SOURCE DATA: Begin

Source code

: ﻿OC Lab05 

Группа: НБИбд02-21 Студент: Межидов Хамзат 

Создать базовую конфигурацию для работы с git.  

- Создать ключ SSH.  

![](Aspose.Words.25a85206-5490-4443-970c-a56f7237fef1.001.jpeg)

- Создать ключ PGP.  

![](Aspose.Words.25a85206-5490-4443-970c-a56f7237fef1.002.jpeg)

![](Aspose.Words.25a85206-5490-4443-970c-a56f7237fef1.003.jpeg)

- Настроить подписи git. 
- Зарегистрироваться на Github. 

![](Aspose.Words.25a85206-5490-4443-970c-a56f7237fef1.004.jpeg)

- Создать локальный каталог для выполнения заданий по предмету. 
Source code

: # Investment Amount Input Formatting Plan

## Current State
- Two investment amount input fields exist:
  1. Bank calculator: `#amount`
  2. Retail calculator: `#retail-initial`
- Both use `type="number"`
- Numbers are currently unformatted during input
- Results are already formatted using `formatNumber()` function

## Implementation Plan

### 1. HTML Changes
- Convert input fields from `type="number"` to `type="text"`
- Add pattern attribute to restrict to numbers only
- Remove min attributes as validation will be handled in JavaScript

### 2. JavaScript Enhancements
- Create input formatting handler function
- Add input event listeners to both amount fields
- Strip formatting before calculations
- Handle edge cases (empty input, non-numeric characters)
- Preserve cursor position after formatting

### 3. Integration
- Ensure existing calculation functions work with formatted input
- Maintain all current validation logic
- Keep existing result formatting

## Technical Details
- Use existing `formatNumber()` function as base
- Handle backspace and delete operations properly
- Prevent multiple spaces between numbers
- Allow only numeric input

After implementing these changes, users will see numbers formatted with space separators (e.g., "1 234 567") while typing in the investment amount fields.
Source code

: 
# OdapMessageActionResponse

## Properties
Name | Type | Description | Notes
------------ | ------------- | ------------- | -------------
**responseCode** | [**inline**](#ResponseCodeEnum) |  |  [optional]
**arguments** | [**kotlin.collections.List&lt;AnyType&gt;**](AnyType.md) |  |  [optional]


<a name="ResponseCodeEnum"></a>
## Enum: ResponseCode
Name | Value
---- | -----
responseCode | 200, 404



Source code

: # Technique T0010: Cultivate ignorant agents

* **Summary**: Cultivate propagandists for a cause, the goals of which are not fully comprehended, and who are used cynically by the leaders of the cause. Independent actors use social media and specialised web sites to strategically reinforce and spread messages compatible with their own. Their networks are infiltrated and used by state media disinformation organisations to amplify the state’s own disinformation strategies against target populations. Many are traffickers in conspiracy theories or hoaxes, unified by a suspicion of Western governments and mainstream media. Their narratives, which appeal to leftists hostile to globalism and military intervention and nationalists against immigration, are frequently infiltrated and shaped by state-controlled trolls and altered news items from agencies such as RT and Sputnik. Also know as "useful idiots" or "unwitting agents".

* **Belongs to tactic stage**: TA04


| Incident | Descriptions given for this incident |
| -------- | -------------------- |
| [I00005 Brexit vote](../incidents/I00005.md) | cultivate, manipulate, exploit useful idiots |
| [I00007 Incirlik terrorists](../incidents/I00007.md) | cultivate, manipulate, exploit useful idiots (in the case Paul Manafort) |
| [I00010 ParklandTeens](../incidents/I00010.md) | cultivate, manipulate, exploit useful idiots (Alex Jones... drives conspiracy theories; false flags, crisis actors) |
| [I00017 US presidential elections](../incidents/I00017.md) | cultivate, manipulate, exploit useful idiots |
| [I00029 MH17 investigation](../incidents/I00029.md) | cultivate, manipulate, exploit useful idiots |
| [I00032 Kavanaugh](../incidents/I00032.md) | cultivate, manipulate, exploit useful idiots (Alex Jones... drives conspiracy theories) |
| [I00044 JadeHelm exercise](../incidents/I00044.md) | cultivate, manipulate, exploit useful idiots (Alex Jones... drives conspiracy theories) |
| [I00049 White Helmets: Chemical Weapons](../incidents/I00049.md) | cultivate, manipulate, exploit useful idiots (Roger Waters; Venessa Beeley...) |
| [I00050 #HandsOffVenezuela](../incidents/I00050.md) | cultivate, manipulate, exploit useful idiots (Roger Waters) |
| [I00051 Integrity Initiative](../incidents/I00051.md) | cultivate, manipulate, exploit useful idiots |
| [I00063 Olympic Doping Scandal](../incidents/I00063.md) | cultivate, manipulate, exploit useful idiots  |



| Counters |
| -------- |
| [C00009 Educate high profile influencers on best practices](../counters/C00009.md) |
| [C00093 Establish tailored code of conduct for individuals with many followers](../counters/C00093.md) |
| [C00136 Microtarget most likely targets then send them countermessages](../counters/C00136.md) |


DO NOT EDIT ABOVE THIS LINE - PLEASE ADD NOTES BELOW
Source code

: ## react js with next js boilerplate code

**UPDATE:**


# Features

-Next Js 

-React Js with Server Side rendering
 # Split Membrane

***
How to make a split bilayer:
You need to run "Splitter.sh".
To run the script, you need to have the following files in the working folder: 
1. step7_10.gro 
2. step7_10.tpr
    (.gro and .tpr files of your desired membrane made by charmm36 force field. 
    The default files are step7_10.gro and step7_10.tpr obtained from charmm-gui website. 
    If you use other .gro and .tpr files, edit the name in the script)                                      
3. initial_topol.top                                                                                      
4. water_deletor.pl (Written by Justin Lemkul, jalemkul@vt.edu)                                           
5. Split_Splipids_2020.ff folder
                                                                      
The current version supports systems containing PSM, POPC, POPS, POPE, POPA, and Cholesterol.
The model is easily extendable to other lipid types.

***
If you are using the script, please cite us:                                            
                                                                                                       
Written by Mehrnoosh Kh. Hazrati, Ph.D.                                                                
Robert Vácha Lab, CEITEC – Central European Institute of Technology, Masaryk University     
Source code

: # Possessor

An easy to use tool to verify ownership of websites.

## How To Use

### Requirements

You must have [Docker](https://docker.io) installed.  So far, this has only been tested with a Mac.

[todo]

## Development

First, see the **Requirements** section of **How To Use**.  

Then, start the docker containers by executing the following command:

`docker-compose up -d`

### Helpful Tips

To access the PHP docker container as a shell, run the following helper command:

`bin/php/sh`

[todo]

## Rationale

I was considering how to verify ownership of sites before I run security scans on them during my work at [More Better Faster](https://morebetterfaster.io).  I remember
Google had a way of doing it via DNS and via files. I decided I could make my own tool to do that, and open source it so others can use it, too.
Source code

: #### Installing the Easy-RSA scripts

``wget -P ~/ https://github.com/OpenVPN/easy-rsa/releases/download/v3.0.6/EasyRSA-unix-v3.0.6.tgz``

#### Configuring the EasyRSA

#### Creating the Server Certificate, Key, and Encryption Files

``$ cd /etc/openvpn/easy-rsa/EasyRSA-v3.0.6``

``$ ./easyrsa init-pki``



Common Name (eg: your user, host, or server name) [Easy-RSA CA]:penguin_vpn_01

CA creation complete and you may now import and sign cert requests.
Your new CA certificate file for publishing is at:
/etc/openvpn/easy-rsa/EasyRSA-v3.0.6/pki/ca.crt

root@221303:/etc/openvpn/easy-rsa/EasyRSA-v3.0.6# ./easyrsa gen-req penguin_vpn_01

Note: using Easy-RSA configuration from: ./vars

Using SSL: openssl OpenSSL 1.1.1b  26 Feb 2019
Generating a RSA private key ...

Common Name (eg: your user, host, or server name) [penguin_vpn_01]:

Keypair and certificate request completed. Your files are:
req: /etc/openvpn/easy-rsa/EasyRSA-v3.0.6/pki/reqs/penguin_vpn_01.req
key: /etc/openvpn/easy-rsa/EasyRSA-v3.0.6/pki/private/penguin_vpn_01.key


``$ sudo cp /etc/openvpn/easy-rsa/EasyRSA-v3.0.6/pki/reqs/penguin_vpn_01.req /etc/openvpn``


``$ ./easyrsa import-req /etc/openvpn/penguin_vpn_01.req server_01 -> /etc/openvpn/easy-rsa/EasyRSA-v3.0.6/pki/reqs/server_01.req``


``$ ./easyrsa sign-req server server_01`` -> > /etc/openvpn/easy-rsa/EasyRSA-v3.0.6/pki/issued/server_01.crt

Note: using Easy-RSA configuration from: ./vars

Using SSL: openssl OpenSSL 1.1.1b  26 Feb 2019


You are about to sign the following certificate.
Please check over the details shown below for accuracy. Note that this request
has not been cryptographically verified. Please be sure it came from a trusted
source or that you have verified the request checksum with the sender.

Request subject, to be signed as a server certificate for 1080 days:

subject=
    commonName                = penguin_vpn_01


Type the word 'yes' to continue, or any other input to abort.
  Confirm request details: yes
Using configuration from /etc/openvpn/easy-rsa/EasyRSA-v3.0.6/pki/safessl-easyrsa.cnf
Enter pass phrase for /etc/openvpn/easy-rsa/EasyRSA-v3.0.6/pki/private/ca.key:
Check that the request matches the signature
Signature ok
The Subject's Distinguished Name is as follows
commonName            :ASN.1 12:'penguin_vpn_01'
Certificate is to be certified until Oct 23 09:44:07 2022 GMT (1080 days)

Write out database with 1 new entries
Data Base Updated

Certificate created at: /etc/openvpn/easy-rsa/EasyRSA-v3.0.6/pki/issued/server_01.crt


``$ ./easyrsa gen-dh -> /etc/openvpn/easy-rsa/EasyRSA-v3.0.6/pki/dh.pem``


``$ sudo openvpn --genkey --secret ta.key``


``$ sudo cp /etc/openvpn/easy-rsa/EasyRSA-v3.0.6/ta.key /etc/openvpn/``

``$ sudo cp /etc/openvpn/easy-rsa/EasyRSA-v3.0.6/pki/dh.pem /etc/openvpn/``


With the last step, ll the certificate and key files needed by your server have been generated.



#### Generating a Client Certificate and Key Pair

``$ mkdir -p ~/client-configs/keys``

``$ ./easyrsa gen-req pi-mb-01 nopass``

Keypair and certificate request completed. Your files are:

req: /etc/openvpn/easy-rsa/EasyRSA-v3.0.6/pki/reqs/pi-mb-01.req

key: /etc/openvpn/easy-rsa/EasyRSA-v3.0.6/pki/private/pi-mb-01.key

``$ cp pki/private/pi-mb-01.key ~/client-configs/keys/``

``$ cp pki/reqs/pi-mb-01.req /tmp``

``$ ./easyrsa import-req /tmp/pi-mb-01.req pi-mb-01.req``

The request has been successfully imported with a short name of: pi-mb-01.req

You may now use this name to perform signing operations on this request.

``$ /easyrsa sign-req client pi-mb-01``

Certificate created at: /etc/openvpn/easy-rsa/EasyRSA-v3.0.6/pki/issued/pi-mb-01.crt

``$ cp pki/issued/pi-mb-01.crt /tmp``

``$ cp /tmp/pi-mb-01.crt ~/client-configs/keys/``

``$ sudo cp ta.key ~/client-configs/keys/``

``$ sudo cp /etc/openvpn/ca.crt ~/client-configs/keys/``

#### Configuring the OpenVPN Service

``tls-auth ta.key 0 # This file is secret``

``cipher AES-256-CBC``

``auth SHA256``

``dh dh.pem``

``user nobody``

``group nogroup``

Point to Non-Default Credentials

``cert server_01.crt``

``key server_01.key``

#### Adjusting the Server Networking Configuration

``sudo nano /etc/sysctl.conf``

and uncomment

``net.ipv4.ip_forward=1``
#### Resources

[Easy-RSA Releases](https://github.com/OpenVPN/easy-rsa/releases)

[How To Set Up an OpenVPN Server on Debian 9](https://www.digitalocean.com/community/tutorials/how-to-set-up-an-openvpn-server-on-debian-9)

SOURCE DATA: End

# TASK GOAL
Write down, word for word, the lines above from the one containing "Google had a" through the one containing "Your new CA", both ends included.

# SOLUTION TO THIS TASK
Google had a way of doing it via DNS and via files. I decided I could make my own tool to do that, and open source it so others can use it, too.
Source code

: #### Installing the Easy-RSA scripts

``wget -P ~/ https://github.com/OpenVPN/easy-rsa/releases/download/v3.0.6/EasyRSA-unix-v3.0.6.tgz``

#### Configuring the EasyRSA

#### Creating the Server Certificate, Key, and Encryption Files

``$ cd /etc/openvpn/easy-rsa/EasyRSA-v3.0.6``

``$ ./easyrsa init-pki``



Common Name (eg: your user, host, or server name) [Easy-RSA CA]:penguin_vpn_01

CA creation complete and you may now import and sign cert requests.
Your new CA certificate file for publishing is at:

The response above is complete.